Exercise details: The lines to repeat are those below from the one containing "fact: the event's" down to the one containing "pleasant to write", both included; reproduce them exactly and nothing else.

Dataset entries

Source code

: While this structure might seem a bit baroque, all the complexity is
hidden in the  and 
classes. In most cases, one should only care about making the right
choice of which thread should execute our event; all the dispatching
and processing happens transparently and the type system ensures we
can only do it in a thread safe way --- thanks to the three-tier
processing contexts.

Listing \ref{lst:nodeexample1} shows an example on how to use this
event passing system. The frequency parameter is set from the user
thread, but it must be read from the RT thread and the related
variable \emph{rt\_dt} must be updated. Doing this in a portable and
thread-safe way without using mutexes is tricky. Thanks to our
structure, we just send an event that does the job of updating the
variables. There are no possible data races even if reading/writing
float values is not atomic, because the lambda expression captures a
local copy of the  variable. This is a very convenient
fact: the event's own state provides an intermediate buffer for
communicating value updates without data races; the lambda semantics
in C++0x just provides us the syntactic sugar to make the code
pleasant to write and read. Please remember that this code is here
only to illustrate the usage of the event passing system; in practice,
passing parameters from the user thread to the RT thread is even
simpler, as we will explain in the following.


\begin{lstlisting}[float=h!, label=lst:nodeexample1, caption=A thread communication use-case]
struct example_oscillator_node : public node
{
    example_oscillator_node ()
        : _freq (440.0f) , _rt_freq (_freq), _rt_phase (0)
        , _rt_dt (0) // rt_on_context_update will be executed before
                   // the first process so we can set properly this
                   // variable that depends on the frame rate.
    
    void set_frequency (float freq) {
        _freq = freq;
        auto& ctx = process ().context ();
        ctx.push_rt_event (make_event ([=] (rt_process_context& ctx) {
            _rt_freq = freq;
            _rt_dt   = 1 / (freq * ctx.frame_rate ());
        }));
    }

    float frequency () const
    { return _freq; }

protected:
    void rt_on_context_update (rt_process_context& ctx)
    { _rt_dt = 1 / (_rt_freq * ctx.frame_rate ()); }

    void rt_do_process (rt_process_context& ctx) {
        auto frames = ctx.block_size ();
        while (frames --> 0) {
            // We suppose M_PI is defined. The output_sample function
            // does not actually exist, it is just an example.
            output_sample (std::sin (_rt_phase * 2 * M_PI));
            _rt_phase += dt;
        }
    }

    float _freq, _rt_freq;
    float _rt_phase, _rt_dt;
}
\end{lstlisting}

Task solution:
fact: the event's own state provides an intermediate buffer for
communicating value updates without data races; the lambda semantics
in C++0x just provides us the syntactic sugar to make the code
pleasant to write and read. Please remember that this code is here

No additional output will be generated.